具体的なルールの内容は各社の業態にもよると考えられますが、たとえば面談は原則的に日中に行うことや、複数名での面談を原則とすることなどが考えられます。一般に、個別に求職者等と労働者が連絡をとり、求職者等と労働者が1対1で面会する場面においては、就活セクハラが発生しやすいとの指摘があるため、実態を踏まえたルール作りが必要です 4。
相談体制の整備
(1)相談窓口の設置と求職者等への周知
相談窓口をあらかじめ定め、求職者等に周知することが必要です。就活セクハラ防止指針では、以下のような対応が例として記載されています。
- 相談に対応する担当者をあらかじめ定めること
- 相談に対応するための制度を設けること
- 外部の機関に相談への対応を委託すること
- 求職者等に対し、パンフレット、ホームページ等によって、相談窓口を周知すること
相談窓口の設置についてはセクハラ防止指針と共通しますが、求職者等への周知についてはセクハラ防止指針にはない内容であり、事業主において新たな対応が必要な項目です。
相談窓口については、求職者等が採用業務を取り扱う人事担当者への相談をためらうことも想定されることから、就活セクハラ防止指針では、相談窓口の担当者として人事担当者以外の者を指定することも考えられるとされています。この点は、各社の採用制度ごとに、求職者等が相談をしやすい適切な体制を検討して構築することが必要でしょう。社外の窓口を活用する対応も考えられるところです。
(2)相談窓口担当者の対応体制整備
次に、相談窓口担当者が、相談に対し、その内容や状況に応じ適切に対応できるようにすることが必要です。また、被害者が萎縮するなどして相談を躊躇する例があることも踏まえ、就活セクハラが発生するおそれがある場合や、就活セクハラに該当するか否か微妙な場合であっても、広く相談に対応し、適切な対応を行うことが必要です。
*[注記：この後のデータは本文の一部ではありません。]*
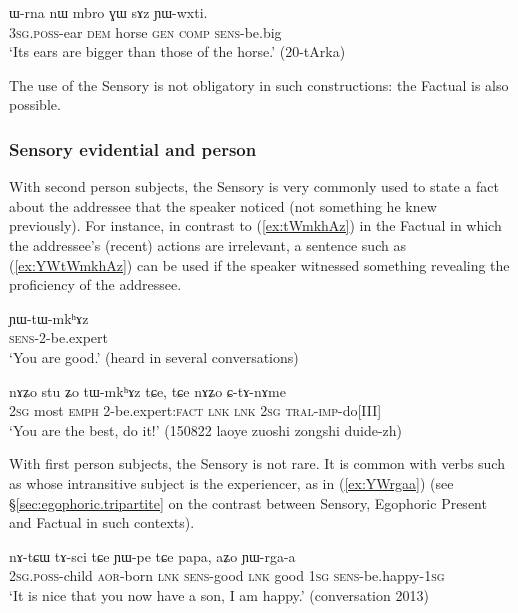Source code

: \begin{exe}
\ex \label{ex:sAz.YWwxti}
\gll ɯ-rna nɯ mbro ɣɯ sɤz ɲɯ-wxti. \\
\textsc{3sg}.\textsc{poss}-ear \textsc{dem} horse \textsc{gen} \textsc{comp} \textsc{sens}-be.big \\
\glt `Its ears are bigger than those of the horse.'  (20-tArka)
\end{exe}

The use of the Sensory is not obligatory in such constructions: the Factual is also possible. 

\subsubsection{Sensory evidential and person} \label{sec:sensory.person}
With second person subjects, the Sensory is very commonly used to state a fact about the addressee that the speaker noticed (not something he knew previously). For instance, in contrast to (\ref{ex:tWmkhAz}) in the Factual in which the addressee's (recent) actions are irrelevant, a sentence such as (\ref{ex:YWtWmkhAz}) can be used if the speaker witnessed something revealing the proficiency of the addressee.

\begin{exe}
\ex \label{ex:YWtWmkhAz}
\gll  ɲɯ-tɯ-mkʰɤz \\
\textsc{sens}-2-be.expert \\
\glt `You are good.' (heard in several conversations)
\end{exe}

\begin{exe}
\ex \label{ex:tWmkhAz}
\gll nɤʑo stu ʑo tɯ-mkʰɤz tɕe, tɕe nɤʑo ɕ-tɤ-nɤme \\
\textsc{2sg} most \textsc{emph} 2-be.expert:\textsc{fact}   \textsc{lnk} \textsc{lnk} \textsc{2sg} \textsc{tral}-\textsc{imp}-do[III] \\
\glt `You are the best, do it!' (150822 laoye zuoshi zongshi duide-zh)
\end{exe}

With first person subjects, the Sensory is not rare. It is common with verbs such as  whose intransitive subject is the experiencer, as in (\ref{ex:YWrgaa}) (see §\ref{sec:egophoric.tripartite} on the contrast between Sensory, Egophoric Present and Factual in such contexts).

\begin{exe}
\ex \label{ex:YWrgaa}
\gll nɤ-tɕɯ tɤ-sci tɕe ɲɯ-pe tɕe papa, aʑo ɲɯ-rga-a\\
 \textsc{2sg}.\textsc{poss}-child \textsc{aor}-born \textsc{lnk} \textsc{sens}-good \textsc{lnk} good  \textsc{1sg} \textsc{sens}-be.happy-\textsc{1sg}\\
\glt `It is nice that you now have a son, I am happy.' (conversation 2013)
\end{exe}

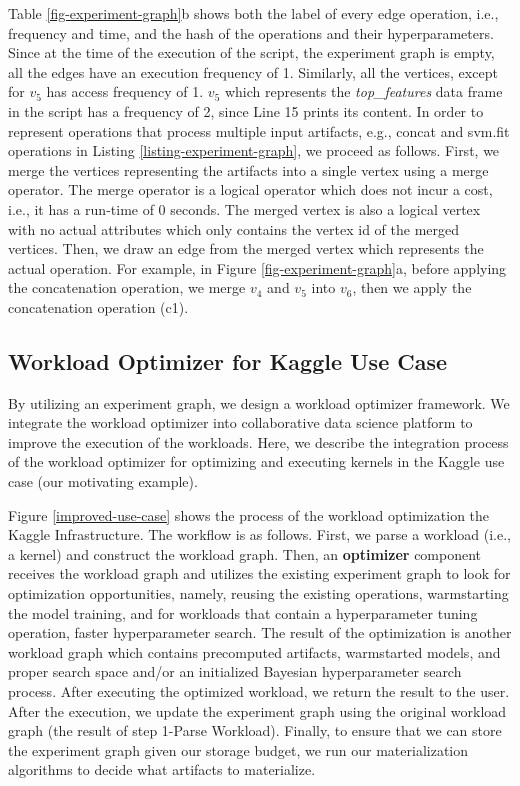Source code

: Table \ref{fig-experiment-graph}b shows both the label of every edge operation, i.e., frequency and time, and the hash of the operations and their hyperparameters.
Since at the time of the execution of the script, the experiment graph is empty, all the edges have an execution frequency of 1.
Similarly, all the vertices, except for $v_5$ has access frequency of 1.
$v_5$ which represents the \textit{top\_features} data frame in the script has a frequency of 2, since Line 15 prints its content.
In order to represent operations that process multiple input artifacts, e.g., concat and svm.fit operations in Listing \ref{listing-experiment-graph}, we proceed as follows.
First, we merge the vertices representing the artifacts into a single vertex using a merge operator.
The merge operator is a logical operator which does not incur a cost, i.e., it has a run-time of 0 seconds.
The merged vertex is also a logical vertex with no actual attributes which only contains the vertex id of the merged vertices.
Then, we draw an edge from the merged vertex which represents the actual operation.
For example, in Figure \ref{fig-experiment-graph}a, before applying the concatenation operation, we merge $v_4$ and $v_5$ into $v_6$, then we apply the concatenation operation (c1).

\subsection{Workload Optimizer for Kaggle Use Case}
By utilizing an experiment graph, we design a workload optimizer framework.
We integrate the workload optimizer into collaborative data science platform to improve the execution of the workloads.
Here, we describe the integration process of the workload optimizer for optimizing and executing kernels in the Kaggle use case (our motivating example).

Figure \ref{improved-use-case} shows the process of the workload optimization the Kaggle Infrastructure. 
The workflow is as follows.
First, we parse a workload (i.e., a kernel) and construct the workload graph.
Then, an \textbf{optimizer} component receives the workload graph and utilizes the existing experiment graph to look for optimization opportunities, namely, reusing the existing operations, warmstarting the model training, and for workloads that contain a hyperparameter tuning operation, faster hyperparameter search.
The result of the optimization is another workload graph which contains precomputed artifacts, warmstarted models, and proper search space and/or an initialized Bayesian hyperparameter search process.
After executing the optimized workload, we return the result to the user.
After the execution, we update the experiment graph using the original workload graph (the result of step 1-Parse Workload).
Finally, to ensure that we can store the experiment graph given our storage budget, we run our materialization algorithms to decide what artifacts to materialize.

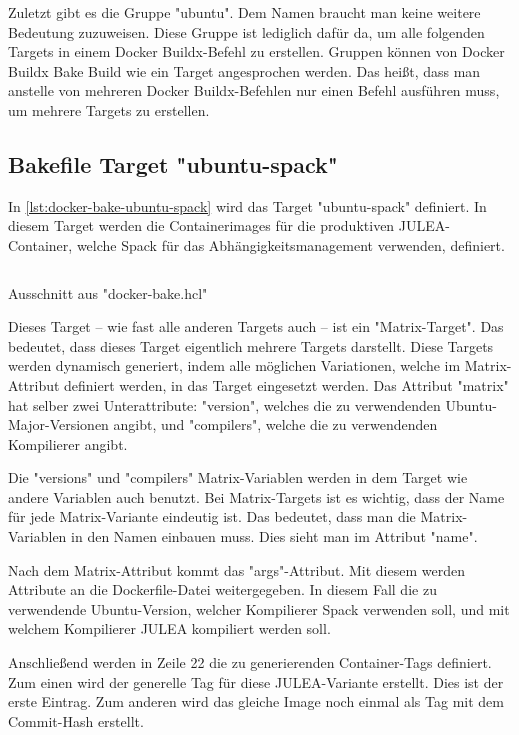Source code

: Zuletzt gibt es die Gruppe "ubuntu". Dem Namen braucht man keine weitere Bedeutung zuzuweisen. Diese Gruppe ist lediglich dafür da, um alle folgenden Targets in einem Docker Buildx-Befehl zu erstellen. Gruppen können von Docker Buildx Bake Build wie ein Target angesprochen werden. Das heißt, dass man anstelle von mehreren Docker Buildx-Befehlen nur einen Befehl ausführen muss, um mehrere Targets zu erstellen.

\pagebreak

\subsection{Bakefile Target "ubuntu-spack"} \label{ubuntu-spack-target}

In \cref{lst:docker-bake-ubuntu-spack} wird das Target "ubuntu-spack" definiert. In diesem Target werden die Containerimages für die produktiven JULEA-Container, welche Spack für das Abhängigkeitsmanagement verwenden, definiert.

\begin{listing}[H]
    \inputminted[firstline=9,lastline=27]{./lexers/docker-bake-lexer.py}{./code-examples/docker-bake.hcl}
    \caption{Ausschnitt aus "docker-bake.hcl"}
    \label{lst:docker-bake-ubuntu-spack}
\end{listing}

Dieses Target – wie fast alle anderen Targets auch – ist ein "Matrix-Target". Das bedeutet, dass dieses Target eigentlich mehrere Targets darstellt. Diese Targets werden dynamisch generiert, indem alle möglichen Variationen, welche im Matrix-Attribut definiert werden, in das Target eingesetzt werden. Das Attribut "matrix" hat selber zwei Unterattribute: "version", welches die zu verwendenden Ubuntu-Major-Versionen angibt, und "compilers", welche die zu verwendenden Kompilierer angibt.

Die "versions" und "compilers" Matrix-Variablen werden in dem Target wie andere Variablen auch benutzt. 
Bei Matrix-Targets ist es wichtig, dass der Name für jede Matrix-Variante eindeutig ist. Das bedeutet, dass man die Matrix-Variablen in den Namen einbauen muss. Dies sieht man im Attribut "name".

Nach dem Matrix-Attribut kommt das "args"-Attribut. Mit diesem werden Attribute an die Dockerfile-Datei weitergegeben. In diesem Fall die zu verwendende Ubuntu-Version, welcher Kompilierer Spack verwenden soll, und mit welchem Kompilierer JULEA kompiliert werden soll. 

Anschließend werden in Zeile 22 die zu generierenden Container-Tags definiert. Zum einen wird der generelle Tag für diese JULEA-Variante erstellt. Dies ist der erste Eintrag. Zum anderen wird das gleiche Image noch einmal als Tag mit dem Commit-Hash erstellt.

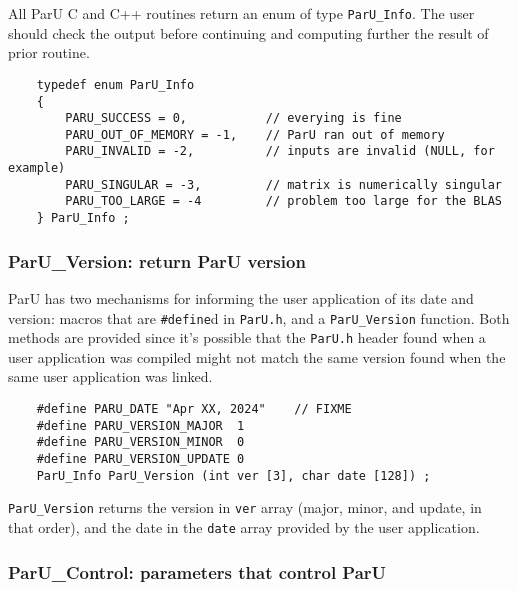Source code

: \documentclass[12pt]{article}
\begin{document}
    All ParU C and C++ routines return an enum of type \verb'ParU_Info'.  The
    user should check the output before continuing and computing further the
    result of prior routine.

    {\footnotesize
    \begin{verbatim}
    typedef enum ParU_Info
    {
        PARU_SUCCESS = 0,           // everying is fine
        PARU_OUT_OF_MEMORY = -1,    // ParU ran out of memory
        PARU_INVALID = -2,          // inputs are invalid (NULL, for example)
        PARU_SINGULAR = -3,         // matrix is numerically singular
        PARU_TOO_LARGE = -4         // problem too large for the BLAS
    } ParU_Info ; \end{verbatim}}

\subsubsection{{\sf ParU\_Version}: return ParU version}

    ParU has two mechanisms for informing the user application of its date and
    version: macros that are \verb'#define'd in \verb'ParU.h', and a
    \verb'ParU_Version' function.  Both methods are provided since it's
    possible that the \verb'ParU.h' header found when a user application was
    compiled might not match the same version found when the same user
    application was linked.

    {\footnotesize
    \begin{verbatim}
    #define PARU_DATE "Apr XX, 2024"    // FIXME
    #define PARU_VERSION_MAJOR  1
    #define PARU_VERSION_MINOR  0
    #define PARU_VERSION_UPDATE 0
    ParU_Info ParU_Version (int ver [3], char date [128]) ; \end{verbatim}}

    \verb'ParU_Version' returns the version in \verb'ver' array (major, minor,
    and update, in that order), and the date in the \verb'date' array provided
    by the user application.

\subsubsection{{\sf ParU\_Control}: parameters that control ParU}
\end{document}
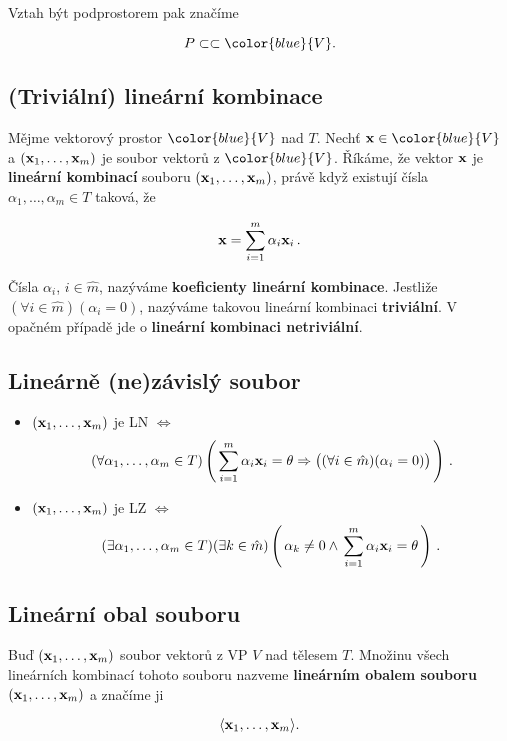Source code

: Vztah být podprostorem pak značíme

\[ P\subset \subset \color{blue}{V}. \]

\subsection*{(Triviální) lineární kombinace}

Mějme vektorový prostor $\color{blue}{V}$ nad $T$. Nechť $\vx\in
    \color{blue}{V}$ a $(\mathbf{x}_{1},\dots,\mathbf{x}_{m})$ je soubor vektorů z
$\color{blue}{V}$. Říkáme, že vektor $\mathbf{x}$ je \textbf{lineární kombinací}
souboru $(\mathbf{x}_{1},\dots,\mathbf{x}_{m})$, právě když existují čísla
$\alpha_{1},\dots,\alpha_{m}\in T$ taková, že

\[ \mathbf{x}=\sum_{i=1}^{m}\alpha_{i}\mathbf{x}_{i}\,. \]

Čísla $\alpha_{i}$, $i\in\hat{m}$, nazýváme \textbf{koeficienty lineární kombinace}.
Jestliže $(\forall i\in\hat{m})(\alpha_{i}=0)$, nazýváme takovou lineární kombinaci \textbf{triviální}.
V opačném případě jde o \textbf{lineární kombinaci netriviální}.

\subsection*{Lineárně (ne)závislý soubor}

\begin{itemize}
    \item $(\mathbf{x}_{1},\dots,\mathbf{x}_{m})$ je LN $\Leftrightarrow$
          \[ (\forall \alpha_{1},\dots,\alpha_{m}\in T)\left(\,\sum_{i=1}^{m}\alpha_{i}\mathbf{x}_{i}=\theta \Rightarrow \big((\forall i\in\hat{m})(\alpha_{i}=0)\big)\,\right)\,. \]
    \item $(\mathbf{x}_{1},\dots,\mathbf{x}_{m})$ je LZ $\Leftrightarrow$
          \[ (\exists \alpha_{1},\dots,\alpha_{m}\in T) (\exists k\in\hat{m})
              \left(\,\alpha_{k}\neq0 \wedge \,\sum_{i=1}^{m}\alpha_{i}\mathbf{x}_{i}=\theta\,\right)\,.
          \]
\end{itemize}

\subsection*{Lineární obal souboru}

Buď $(\mathbf{x}_{1},\dots,\mathbf{x}_{m})$ soubor vektorů z VP $V$ nad tělesem $T$. Množinu
všech lineárních kombinací tohoto souboru nazveme \textbf{lineárním obalem
    souboru} $(\mathbf{x}_{1},\dots,\mathbf{x}_{m})$ a značíme ji

\[ \langle  \mathbf{x}_{1},\dots,\mathbf{x}_{m}  \rangle . \]

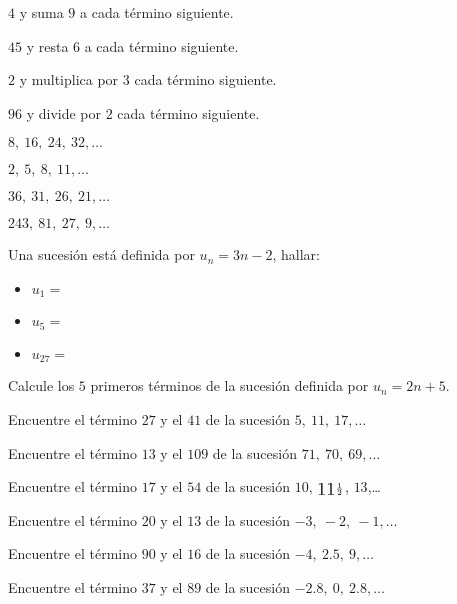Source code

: \documentclass[12pt,addpoints,x11names]{exam}
\begin{document}
\begin{questions}

\begin{multicols}{2}


\question $4$ y suma $9$ a cada término siguiente.

\question $45$ y resta $6$ a cada término siguiente.

\question $2$ y multiplica por $3$ cada término siguiente.

\question $96$ y divide por $2$ cada término siguiente.



\question $8,\ 16,\ 24,\ 32,\ldots$

\question $2,\ 5,\ 8,\ 11,\ldots$

\question $36,\ 31,\ 26,\ 21,\ldots$

\question $243,\ 81,\ 27,\ 9,\ldots$



\question Una sucesión está definida por $u_n=3n-2$, hallar:
\begin{itemize}
  \item $u_1=$
  \item $u_5=$
  \item $u_{27}=$
\end{itemize}

\question Calcule los $5$ primeros términos de la sucesión definida por
$u_n=2n+5$.

\question Encuentre el término $27$ y el $41$ de la sucesión $5,\ 11,\ 17,\ldots$


\question Encuentre el término $13$ y el $109$ de la sucesión $71,\ 70,\ 69,\ldots$


\question Encuentre el término $17$ y el $54$ de la sucesión $10$,
$\scalerel{11}{\scriptstyle\frac{1}{2}}$, $13$,\ldots


\question Encuentre el término $20$ y el $13$ de la sucesión $-3,\ -2,\ -1,\ldots$


\question Encuentre el término $90$ y el $16$ de la sucesión $-4,\ 2.5,\ 9,\ldots$


\question Encuentre el término $37$ y el $89$ de la sucesión $-2.8,\ 0,\ 2.8,\ldots$




\end{multicols}
\end{questions}
\end{document}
就活セクハラ防止指針では、以下のような対応が例として記載されています(セクハラ防止指針と共通)。
- 相談窓口担当者が相談を受けた場合、その内容や状況に応じて、人事部門と連携を図ることができる仕組みとすること
- 相談窓口担当者が、留意点などを記載したマニュアルに基づき対応すること
- 相談窓口担当者に対し、相談を受けた場合の対応についての研修を行うこと
事後の迅速かつ適切な対応
(1)事実関係の迅速・正確な確認
就活セクハラの疑われる事案が発生した際には、まず、事実関係を迅速かつ正確に確認することが必要です。就活セクハラ防止指針では、以下のような対応が例として記載されています(セクハラ防止指針と共通)。
- 相談窓口担当者、人事部門、専門の委員会等が、相談者および行為者の双方から事実関係を確認し、主張に不一致があり事実の確認が十分にできない場合は、第三者からも事実関係を聴取すること
- 事実関係の確認が困難な場合は、調停や中立な第三者機関に紛争処理をゆだねること
(2)被害者への配慮措置
(1)により就活セクハラの事実確認ができた場合には、被害者に対する配慮のための措置を、速やかかつ適正に行うことが必要です。就活セクハラ防止指針では、事案の内容等に応じ、被害者と行為者を引き離すための対応、行為者の謝罪、または人事担当者による被害者への相談対応等の措置を講ずることが対応の一例として記載されています(セクハラ防止指針と共通)。
(3)行為者に対する措置
(1)により就活セクハラの事実確認ができた場合には、行為者に対する措置を適正に行うことが必要です。就活セクハラ防止指針では、以下のような対応が例として記載されています(セクハラ防止指針と共通)。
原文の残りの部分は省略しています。